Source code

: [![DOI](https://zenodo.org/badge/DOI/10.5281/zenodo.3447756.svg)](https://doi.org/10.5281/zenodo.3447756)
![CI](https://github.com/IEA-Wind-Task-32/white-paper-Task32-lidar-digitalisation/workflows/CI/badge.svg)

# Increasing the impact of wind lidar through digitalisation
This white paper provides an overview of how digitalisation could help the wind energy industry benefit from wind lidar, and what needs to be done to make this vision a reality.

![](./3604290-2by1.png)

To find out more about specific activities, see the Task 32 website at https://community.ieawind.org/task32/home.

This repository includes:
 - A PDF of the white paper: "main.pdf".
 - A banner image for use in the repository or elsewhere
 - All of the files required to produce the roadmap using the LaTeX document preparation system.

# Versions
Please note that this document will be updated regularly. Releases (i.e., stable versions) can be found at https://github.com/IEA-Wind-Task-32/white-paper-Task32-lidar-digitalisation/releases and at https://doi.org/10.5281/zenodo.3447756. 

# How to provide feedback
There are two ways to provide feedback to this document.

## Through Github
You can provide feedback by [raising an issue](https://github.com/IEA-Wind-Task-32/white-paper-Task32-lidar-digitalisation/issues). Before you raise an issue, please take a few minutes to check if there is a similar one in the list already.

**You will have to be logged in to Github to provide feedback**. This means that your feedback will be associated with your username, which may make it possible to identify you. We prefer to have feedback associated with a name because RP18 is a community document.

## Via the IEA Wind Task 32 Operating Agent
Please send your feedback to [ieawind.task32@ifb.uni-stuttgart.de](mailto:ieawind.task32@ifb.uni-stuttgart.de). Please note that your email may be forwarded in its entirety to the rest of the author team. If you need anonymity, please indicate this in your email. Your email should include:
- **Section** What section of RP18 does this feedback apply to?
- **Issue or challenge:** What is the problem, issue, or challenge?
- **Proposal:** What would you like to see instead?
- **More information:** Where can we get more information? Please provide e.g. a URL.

# Exercise
Find the word "issue" in the records. Copy every line it appears in.

# Completed task
You can provide feedback by [raising an issue](https://github.com/IEA-Wind-Task-32/white-paper-Task32-lidar-digitalisation/issues). Before you raise an issue, please take a few minutes to check if there is a similar one in the list already.
- **Issue or challenge:** What is the problem, issue, or challenge?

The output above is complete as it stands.